__Supplied material__.
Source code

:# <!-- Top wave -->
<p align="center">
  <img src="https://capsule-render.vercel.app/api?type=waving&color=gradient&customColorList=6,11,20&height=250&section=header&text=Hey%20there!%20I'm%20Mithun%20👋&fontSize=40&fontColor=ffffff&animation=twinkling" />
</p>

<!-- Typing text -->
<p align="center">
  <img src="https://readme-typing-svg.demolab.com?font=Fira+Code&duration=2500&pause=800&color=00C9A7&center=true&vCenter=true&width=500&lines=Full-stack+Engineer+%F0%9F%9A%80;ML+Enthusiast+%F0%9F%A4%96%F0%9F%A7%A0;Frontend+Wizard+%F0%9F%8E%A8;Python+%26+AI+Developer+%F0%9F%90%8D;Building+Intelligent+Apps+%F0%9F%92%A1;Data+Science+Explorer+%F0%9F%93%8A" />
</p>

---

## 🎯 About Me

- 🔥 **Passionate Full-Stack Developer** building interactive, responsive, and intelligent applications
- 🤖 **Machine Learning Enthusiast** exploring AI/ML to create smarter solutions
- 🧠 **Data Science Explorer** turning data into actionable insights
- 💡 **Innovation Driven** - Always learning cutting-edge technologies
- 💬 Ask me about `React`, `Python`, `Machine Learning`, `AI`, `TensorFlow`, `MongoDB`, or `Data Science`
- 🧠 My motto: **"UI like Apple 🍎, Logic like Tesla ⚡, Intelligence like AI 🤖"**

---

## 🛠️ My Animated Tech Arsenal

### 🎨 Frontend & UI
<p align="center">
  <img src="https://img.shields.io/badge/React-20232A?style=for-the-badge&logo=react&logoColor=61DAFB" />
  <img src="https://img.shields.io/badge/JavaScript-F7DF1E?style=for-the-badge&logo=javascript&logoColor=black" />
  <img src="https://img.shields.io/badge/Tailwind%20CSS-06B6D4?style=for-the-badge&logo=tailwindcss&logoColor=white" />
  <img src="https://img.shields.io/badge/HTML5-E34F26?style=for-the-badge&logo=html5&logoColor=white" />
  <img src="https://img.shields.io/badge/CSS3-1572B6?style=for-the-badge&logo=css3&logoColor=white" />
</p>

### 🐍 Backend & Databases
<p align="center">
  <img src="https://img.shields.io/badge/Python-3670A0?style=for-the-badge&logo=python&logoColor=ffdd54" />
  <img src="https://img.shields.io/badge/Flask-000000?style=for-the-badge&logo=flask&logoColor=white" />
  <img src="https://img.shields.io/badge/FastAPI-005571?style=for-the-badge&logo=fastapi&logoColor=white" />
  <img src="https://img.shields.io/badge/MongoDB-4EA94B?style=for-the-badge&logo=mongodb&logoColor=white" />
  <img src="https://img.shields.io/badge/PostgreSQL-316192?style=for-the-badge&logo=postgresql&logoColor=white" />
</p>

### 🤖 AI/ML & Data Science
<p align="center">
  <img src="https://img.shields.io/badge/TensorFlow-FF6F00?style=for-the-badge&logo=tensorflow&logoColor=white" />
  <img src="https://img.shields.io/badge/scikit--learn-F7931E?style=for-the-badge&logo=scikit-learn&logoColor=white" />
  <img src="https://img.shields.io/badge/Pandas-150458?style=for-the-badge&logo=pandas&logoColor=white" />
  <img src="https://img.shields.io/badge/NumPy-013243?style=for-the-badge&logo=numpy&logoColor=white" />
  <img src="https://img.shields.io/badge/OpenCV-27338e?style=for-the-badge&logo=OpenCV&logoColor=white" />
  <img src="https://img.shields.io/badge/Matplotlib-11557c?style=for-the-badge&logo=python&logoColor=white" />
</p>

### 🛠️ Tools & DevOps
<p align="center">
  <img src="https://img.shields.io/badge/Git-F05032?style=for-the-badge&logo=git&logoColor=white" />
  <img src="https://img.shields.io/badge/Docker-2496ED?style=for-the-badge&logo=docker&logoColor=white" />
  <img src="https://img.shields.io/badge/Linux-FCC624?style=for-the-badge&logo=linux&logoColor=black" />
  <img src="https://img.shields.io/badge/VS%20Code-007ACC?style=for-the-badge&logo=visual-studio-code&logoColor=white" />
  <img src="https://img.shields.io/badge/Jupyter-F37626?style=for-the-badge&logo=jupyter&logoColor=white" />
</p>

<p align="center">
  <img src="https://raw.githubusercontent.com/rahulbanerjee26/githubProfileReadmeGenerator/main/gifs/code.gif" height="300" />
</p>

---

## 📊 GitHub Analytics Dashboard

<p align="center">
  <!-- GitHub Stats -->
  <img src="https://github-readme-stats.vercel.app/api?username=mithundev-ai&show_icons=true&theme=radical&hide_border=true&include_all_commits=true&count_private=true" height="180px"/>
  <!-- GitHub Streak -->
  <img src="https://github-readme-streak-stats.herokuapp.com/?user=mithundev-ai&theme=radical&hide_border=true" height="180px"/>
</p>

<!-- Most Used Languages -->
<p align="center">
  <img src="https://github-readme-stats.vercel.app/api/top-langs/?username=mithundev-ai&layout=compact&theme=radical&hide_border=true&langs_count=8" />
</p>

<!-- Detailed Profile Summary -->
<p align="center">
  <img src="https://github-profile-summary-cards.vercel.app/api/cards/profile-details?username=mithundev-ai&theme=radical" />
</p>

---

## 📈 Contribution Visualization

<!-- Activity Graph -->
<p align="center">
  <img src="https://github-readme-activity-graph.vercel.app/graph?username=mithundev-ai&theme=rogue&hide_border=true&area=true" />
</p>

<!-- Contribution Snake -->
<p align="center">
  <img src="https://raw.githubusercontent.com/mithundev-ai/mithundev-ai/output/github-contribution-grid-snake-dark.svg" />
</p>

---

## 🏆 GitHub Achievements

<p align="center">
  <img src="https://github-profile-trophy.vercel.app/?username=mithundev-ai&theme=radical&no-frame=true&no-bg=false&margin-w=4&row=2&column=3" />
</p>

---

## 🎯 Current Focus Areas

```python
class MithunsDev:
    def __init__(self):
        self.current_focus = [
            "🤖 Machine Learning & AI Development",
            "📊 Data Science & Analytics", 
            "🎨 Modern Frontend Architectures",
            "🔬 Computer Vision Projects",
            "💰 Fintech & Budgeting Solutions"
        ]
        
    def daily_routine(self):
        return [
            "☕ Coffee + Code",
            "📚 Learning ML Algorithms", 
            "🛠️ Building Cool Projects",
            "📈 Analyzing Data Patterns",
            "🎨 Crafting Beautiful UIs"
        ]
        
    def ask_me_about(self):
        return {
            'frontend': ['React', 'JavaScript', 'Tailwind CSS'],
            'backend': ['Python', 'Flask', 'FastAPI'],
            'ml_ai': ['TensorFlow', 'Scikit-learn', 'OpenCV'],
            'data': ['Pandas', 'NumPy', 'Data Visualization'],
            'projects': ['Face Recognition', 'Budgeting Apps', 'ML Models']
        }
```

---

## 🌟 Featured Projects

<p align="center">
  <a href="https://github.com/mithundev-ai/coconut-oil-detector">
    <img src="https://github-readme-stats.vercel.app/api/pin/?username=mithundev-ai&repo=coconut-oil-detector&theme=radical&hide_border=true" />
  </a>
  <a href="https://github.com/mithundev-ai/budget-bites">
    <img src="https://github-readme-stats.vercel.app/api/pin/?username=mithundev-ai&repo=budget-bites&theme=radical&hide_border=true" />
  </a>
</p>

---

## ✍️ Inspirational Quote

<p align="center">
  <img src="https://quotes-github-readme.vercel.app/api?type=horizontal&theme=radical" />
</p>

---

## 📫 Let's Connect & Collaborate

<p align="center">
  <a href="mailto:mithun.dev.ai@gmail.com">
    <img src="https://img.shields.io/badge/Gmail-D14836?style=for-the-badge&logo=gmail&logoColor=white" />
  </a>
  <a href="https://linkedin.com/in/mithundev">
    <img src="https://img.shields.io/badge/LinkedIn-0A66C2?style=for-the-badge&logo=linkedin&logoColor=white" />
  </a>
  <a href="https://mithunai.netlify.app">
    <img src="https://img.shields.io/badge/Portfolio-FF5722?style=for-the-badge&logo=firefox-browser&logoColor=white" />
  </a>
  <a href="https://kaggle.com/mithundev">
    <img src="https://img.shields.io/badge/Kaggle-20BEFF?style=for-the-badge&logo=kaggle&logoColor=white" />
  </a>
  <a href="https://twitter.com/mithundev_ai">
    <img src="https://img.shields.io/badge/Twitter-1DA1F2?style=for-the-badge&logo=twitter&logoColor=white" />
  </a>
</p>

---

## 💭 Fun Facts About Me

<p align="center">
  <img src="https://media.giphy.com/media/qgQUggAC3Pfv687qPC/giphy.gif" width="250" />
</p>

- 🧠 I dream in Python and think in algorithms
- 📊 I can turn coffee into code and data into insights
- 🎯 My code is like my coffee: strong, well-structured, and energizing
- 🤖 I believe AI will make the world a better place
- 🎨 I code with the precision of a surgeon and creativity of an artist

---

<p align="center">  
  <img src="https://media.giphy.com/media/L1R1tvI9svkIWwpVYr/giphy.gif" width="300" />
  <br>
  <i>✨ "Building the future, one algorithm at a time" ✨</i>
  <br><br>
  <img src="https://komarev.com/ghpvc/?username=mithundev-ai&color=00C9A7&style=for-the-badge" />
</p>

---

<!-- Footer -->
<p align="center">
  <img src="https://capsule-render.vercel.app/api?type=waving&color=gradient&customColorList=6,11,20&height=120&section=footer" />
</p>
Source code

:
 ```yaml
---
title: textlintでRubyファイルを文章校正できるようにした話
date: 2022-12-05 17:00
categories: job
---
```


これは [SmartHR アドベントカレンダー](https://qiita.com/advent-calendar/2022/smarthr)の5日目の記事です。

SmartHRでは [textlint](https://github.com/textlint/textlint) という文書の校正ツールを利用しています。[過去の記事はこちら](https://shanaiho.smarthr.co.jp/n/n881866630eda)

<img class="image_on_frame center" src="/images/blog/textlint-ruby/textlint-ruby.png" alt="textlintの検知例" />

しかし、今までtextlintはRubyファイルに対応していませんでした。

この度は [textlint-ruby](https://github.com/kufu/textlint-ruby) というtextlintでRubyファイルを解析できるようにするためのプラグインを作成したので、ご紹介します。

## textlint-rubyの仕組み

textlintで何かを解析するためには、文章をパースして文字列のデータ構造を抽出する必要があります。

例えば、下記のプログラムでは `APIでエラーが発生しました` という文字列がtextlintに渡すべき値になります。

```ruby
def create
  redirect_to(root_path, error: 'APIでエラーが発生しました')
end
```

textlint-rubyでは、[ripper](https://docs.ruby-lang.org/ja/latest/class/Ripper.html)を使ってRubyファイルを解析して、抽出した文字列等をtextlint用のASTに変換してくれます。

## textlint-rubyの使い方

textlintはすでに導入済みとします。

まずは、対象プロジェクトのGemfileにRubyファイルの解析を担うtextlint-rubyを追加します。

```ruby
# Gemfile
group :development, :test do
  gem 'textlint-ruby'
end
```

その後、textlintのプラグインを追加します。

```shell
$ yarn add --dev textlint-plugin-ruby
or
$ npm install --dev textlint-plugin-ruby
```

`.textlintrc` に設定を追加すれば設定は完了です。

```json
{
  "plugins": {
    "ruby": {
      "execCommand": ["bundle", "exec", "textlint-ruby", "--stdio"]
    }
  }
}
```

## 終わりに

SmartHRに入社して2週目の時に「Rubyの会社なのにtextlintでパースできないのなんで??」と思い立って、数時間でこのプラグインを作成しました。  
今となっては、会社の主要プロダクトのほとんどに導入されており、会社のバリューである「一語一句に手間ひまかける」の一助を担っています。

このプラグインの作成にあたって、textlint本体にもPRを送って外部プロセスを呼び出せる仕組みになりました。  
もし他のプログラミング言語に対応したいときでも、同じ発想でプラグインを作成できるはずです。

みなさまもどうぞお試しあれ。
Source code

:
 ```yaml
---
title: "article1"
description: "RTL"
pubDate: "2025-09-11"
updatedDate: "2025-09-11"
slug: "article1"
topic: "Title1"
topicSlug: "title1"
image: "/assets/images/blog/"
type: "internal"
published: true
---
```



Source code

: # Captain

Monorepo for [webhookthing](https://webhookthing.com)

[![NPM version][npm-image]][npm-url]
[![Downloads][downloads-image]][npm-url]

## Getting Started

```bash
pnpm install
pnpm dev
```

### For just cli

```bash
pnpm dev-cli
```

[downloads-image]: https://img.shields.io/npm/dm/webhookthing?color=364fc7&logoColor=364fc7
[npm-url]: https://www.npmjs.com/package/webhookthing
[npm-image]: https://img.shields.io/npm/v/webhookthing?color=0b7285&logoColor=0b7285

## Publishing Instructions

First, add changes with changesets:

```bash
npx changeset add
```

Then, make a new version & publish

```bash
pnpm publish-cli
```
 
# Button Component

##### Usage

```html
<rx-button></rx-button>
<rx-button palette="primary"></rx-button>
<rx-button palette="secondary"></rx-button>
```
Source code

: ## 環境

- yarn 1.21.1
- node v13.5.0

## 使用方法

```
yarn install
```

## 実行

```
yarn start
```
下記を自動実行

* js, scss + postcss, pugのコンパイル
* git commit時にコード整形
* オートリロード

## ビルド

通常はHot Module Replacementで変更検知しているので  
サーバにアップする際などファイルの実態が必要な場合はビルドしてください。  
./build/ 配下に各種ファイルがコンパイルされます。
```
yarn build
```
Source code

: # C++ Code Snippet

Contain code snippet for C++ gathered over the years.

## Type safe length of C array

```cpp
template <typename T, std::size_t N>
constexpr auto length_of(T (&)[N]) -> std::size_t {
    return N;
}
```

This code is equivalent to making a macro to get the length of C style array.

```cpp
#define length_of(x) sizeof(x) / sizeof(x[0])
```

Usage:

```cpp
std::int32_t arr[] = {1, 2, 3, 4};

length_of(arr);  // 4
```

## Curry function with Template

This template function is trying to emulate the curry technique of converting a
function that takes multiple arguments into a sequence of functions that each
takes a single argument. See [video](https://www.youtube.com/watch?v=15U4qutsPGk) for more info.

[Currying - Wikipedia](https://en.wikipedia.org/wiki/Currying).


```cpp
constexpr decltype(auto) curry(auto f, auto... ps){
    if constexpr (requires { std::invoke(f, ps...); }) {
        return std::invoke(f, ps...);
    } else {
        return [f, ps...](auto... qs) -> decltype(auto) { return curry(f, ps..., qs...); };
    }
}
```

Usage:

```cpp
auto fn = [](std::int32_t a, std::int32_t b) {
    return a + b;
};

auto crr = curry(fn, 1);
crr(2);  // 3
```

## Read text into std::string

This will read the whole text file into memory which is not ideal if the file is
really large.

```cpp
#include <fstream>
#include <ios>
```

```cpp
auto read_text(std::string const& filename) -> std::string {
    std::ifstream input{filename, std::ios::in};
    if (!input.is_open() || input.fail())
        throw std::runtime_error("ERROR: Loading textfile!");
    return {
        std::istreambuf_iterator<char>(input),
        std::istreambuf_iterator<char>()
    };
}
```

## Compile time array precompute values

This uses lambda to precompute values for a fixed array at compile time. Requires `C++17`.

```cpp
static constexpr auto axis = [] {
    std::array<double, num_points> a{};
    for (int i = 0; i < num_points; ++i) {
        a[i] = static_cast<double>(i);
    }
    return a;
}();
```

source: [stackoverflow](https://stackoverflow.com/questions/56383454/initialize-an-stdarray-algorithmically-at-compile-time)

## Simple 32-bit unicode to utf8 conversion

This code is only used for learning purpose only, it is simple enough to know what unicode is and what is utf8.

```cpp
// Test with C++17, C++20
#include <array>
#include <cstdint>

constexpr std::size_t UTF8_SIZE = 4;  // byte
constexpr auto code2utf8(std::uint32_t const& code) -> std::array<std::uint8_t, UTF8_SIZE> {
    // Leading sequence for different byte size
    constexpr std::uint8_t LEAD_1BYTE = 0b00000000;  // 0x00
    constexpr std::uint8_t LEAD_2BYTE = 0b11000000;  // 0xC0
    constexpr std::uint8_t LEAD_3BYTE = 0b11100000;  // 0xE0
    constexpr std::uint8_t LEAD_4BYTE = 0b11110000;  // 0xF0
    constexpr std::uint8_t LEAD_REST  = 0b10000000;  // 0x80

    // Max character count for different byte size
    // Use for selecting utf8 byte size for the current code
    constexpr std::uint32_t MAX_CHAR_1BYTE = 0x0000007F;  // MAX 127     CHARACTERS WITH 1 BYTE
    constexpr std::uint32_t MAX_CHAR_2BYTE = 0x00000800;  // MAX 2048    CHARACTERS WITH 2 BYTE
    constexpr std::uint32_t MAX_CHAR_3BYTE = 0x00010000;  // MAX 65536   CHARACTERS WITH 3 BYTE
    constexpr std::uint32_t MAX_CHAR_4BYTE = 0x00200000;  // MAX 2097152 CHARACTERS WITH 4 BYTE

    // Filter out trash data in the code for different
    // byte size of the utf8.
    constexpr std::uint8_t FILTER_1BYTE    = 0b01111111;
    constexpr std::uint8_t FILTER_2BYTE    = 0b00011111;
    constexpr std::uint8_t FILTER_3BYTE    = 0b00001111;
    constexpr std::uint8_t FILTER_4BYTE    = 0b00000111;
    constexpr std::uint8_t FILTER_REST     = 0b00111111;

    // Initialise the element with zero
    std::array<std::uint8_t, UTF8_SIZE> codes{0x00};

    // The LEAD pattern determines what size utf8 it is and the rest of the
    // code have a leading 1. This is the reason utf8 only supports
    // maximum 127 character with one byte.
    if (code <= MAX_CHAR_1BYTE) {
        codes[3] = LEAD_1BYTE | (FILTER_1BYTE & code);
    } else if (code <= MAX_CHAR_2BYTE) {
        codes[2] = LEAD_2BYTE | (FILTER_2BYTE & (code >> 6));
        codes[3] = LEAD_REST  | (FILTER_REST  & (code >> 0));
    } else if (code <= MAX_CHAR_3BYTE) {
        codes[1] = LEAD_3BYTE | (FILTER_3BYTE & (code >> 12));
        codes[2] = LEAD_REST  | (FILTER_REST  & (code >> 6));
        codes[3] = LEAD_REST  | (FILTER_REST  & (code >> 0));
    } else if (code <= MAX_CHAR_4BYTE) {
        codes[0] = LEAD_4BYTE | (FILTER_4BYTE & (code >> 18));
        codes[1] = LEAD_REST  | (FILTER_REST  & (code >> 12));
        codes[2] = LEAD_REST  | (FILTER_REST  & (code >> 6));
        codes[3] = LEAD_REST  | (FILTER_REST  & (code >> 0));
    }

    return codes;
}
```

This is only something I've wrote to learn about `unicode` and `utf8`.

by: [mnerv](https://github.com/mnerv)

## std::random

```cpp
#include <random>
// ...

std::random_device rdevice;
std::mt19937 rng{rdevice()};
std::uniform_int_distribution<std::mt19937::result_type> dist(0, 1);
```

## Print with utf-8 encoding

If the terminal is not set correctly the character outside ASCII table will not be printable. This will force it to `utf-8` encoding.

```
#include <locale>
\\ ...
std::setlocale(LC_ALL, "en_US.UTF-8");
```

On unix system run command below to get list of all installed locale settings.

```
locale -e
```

__What is expected__.
For the word "sequence", say how many lines of the listing contain it; give the number alone.

__Output for this task__.
2